▸ INSTRUCTIONS TO FOLLOW:
In the data below, find the line that contains "## 📦 Descripción del sistema" and the line that contains "- Ver reportes". Copy both, plus every line between them, exactly.

▸ MATERIAL PROVIDED:

== Segment start ==

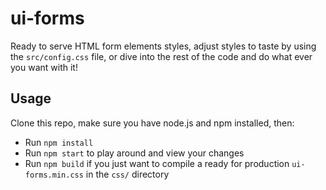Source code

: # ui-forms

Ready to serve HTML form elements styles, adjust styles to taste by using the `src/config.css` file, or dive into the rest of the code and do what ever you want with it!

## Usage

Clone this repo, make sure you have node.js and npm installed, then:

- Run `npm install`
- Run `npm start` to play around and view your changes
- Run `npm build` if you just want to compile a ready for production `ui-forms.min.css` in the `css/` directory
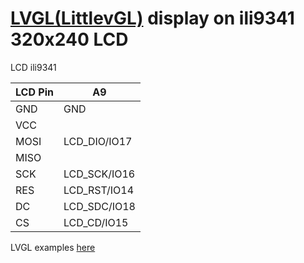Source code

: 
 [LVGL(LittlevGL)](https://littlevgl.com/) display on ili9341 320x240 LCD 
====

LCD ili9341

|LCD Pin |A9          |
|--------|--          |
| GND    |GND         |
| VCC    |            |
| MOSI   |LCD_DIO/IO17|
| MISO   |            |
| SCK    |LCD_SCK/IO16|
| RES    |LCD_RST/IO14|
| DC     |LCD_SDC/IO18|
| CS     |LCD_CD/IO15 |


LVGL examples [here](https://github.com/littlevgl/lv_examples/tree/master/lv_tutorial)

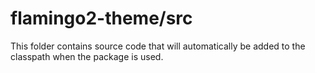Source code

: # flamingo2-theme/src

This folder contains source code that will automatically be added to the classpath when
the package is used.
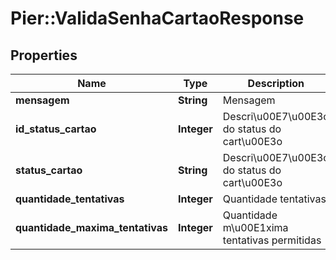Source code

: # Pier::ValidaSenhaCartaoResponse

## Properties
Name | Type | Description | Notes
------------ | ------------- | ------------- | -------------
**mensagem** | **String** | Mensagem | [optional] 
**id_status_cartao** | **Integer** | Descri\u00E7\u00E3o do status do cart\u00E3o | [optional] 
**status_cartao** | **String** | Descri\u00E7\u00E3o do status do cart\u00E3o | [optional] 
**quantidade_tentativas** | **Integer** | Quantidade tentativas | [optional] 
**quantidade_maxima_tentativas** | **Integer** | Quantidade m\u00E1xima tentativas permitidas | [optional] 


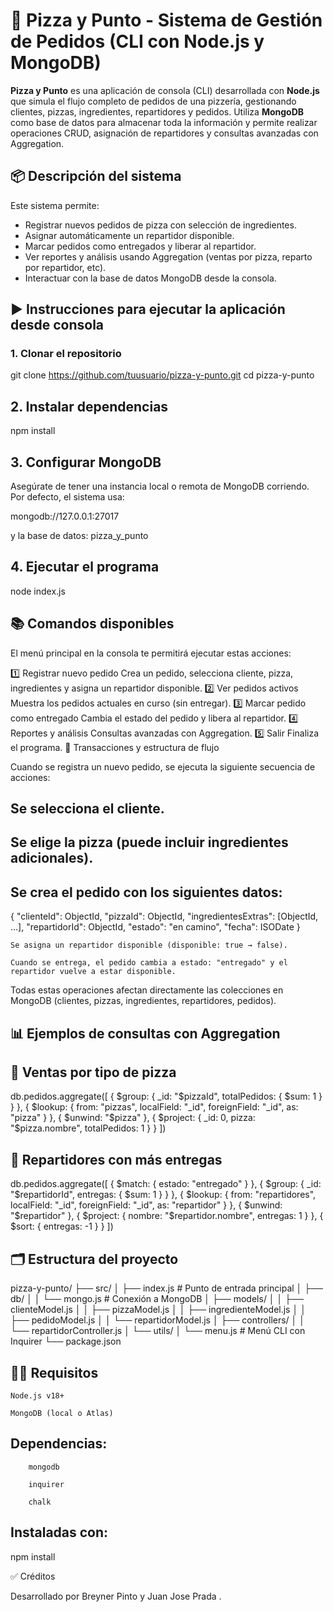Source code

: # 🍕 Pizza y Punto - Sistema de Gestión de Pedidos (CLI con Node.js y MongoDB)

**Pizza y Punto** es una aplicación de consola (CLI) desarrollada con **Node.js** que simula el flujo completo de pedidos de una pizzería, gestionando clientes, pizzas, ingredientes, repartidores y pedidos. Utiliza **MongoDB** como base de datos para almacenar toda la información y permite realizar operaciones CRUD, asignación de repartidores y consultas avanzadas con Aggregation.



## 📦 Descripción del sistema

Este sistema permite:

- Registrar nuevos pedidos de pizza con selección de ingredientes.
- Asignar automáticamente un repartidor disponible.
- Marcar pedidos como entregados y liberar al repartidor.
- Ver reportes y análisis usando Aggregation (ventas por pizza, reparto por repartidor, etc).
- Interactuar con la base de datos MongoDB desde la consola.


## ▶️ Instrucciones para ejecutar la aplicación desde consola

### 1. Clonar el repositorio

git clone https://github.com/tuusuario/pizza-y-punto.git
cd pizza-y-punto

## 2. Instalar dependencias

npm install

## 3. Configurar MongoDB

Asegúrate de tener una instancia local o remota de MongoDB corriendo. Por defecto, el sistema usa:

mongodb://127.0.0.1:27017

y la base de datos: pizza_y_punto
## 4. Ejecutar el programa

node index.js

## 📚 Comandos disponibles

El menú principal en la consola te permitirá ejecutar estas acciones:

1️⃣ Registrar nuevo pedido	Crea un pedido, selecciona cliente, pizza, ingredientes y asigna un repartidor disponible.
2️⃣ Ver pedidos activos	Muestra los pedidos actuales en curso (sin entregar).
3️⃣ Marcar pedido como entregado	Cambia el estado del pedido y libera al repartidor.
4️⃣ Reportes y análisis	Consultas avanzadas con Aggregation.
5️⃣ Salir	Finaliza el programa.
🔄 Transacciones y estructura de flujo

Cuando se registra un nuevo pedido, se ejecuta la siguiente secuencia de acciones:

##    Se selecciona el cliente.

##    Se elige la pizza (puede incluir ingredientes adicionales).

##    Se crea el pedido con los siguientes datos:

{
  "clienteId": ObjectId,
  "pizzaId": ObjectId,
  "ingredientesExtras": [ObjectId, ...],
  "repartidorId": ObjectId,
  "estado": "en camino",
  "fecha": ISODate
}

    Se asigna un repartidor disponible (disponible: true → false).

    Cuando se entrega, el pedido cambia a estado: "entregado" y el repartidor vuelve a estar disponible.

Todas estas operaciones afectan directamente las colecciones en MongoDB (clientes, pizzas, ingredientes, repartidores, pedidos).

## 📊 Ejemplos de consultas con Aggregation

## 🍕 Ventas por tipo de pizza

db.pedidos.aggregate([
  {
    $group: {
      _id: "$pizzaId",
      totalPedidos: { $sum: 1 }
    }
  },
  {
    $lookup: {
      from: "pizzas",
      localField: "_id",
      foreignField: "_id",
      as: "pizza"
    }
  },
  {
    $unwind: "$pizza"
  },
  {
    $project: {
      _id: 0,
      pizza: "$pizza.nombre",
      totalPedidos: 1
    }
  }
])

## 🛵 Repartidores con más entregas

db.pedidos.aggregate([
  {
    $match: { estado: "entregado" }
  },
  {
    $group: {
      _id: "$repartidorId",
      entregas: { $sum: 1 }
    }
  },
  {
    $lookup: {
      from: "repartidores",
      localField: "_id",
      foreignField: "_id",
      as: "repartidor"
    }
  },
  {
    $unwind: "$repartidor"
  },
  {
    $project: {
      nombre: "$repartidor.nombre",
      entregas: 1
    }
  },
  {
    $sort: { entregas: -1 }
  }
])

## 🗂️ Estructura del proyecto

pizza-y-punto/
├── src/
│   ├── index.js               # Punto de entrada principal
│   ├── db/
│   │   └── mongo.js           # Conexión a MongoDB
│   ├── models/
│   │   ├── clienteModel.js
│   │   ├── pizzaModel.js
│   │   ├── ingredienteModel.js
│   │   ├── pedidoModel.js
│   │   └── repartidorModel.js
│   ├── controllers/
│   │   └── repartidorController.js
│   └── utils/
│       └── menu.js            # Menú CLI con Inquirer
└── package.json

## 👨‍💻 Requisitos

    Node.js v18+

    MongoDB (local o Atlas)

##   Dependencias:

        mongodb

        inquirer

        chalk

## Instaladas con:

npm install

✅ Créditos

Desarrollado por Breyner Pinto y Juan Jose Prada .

== Segment end ==

▸ SOLUTION FOR THIS TASK:
## 📦 Descripción del sistema

Este sistema permite:

- Registrar nuevos pedidos de pizza con selección de ingredientes.
- Asignar automáticamente un repartidor disponible.
- Marcar pedidos como entregados y liberar al repartidor.
- Ver reportes y análisis usando Aggregation (ventas por pizza, reparto por repartidor, etc).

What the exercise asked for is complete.